Explained in this thread:
[https://news.ycombinator.com/item?id=19641060](https://news.ycombinator.com/item?id=19641060)

> > Functions in SQL can return NULL to signal an error condition.

> That's plain wrong. functions in SQL signal errors by throwing an exception

Well, just as an example: take a look at the 'to_number()' function. It will
happily return NULL if the format string is an empty string. An empty format
is an error condition (it's not documented to return NULL, btw, see [1]) at
least in some contexts, so the returned NULL breaking the query can be very
unintuitive.

So yes, throwing an exception is what happens in 99% of situations, until you
hit a weird case where a NULL is returned unexpectedly for you. And I'm not
saying that returning NULL is bad for 'to_number()'; in SQL that's OK. It's
just not how we approach things in EdgeQL.
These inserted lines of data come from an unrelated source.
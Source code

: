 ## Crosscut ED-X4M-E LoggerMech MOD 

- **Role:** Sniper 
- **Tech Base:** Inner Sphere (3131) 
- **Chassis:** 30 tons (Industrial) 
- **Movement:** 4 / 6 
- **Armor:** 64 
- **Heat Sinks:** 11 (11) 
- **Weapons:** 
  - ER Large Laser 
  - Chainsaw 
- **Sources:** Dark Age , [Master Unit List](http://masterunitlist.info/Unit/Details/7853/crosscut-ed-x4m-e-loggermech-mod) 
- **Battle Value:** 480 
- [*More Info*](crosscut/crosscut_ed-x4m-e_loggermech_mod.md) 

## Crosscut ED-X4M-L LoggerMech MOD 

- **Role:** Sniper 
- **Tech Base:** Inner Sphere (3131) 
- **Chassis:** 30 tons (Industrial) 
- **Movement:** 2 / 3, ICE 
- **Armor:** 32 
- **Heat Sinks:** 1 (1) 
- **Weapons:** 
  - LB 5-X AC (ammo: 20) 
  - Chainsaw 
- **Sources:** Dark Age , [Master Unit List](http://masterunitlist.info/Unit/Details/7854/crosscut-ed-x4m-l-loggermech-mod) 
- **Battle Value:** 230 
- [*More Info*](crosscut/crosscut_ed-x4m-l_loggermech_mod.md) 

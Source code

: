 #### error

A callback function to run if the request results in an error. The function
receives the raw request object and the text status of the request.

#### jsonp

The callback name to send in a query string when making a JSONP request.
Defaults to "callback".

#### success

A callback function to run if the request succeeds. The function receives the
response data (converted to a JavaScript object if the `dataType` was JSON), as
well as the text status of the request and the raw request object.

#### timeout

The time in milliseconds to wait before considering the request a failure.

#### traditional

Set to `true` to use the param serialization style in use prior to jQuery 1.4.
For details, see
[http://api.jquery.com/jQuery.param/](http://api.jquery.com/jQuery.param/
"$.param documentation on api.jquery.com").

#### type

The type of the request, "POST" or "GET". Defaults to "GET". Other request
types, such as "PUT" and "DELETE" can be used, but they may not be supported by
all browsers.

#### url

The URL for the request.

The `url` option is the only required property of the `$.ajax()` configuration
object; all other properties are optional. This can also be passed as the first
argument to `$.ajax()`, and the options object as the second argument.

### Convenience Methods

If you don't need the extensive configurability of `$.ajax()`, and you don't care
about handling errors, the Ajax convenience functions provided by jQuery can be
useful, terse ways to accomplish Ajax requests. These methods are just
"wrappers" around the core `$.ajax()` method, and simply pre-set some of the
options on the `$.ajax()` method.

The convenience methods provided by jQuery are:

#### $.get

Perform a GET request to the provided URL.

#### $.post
[1] [https://www.postgresql.org/docs/11/functions-
formatting.html](https://www.postgresql.org/docs/11/functions-formatting.html)

------
nicodjimenez
So this is basically a fork of Postgresql? Interesting. Why not just have an
extension? I do like the idea of object oriented queries (without having to go
through ORM), and simplified JSON usage. Lots of good ideas! I'm excited about
this project.

Btw I suggest coming up with a better name than EdgeQL. Maybe just EQL?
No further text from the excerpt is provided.